VideoLAN is a non-profit organization which develops software for playing video and other media formats. It originally developed two programs for media streaming, VideoLAN Client (VLC) and VideoLAN Server (VLS), but most of the features of VLS have been incorporated into VLC, with the result renamed VLC media player.
The VideoLAN project began as a student endeavor at École Centrale Paris (France), but after releasing the software under the free software/open source GNU General Public License, the project is now multinational with a development team spanning 40 nations. The project has been completely separated from École Centrale Paris since 2009 when it was constituted as a non-profit organization.

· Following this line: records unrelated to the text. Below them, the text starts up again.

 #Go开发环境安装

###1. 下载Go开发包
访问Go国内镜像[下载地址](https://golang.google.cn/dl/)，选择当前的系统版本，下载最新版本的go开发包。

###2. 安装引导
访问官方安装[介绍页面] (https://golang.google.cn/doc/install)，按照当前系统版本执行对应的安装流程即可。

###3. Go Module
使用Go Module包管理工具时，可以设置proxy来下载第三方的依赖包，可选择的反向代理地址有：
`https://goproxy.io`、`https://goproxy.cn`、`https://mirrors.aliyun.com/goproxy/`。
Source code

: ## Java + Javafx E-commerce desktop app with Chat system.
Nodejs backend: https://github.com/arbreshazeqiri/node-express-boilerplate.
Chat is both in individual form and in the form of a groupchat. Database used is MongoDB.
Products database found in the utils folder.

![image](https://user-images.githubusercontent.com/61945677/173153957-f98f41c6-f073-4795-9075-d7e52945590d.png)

The current President of the VideoLAN non-profit organization is Jean-Baptiste Kempf, who is also one of the project's developers.
VLC media player
VLC (standing for VideoLAN Client) is a portable multimedia player, encoder, and streamer supporting many audio and video codecs and s as well as DVDs, VCDs, and various streaming protocols. It is able to stream over networks and to transcode multimedia files and save them into various formats. It is one of the most platform-independent players available, with versions for Microsoft Windows, Mac OS X, iOS, Android, Windows Phone, Linux, BeOS, BSD, Solaris, ChromeOS, and is widely used with over 4.2 billion downloads as of October 2022.
VLMC (standing for VideoLAN Movie Creator) is a cross-platform, non-linear, video editing software application based on the VLC Media Player. The software is still in early development.
The latest version is 0.2.0 (released 2014-10-30), released under the GPLv2 license.
The VLS (standing for VideoLAN Server) project was originally intended to be used as a server for streaming videos. It has since been merged with the VLC project, and use of VLS is not encouraged.
The VideoLAN project also hosts several audio/video decoding and decryption libraries, such as libdvdcss which allows the content of CSS protected DVDs to be unscrambled, x264 which can encode H.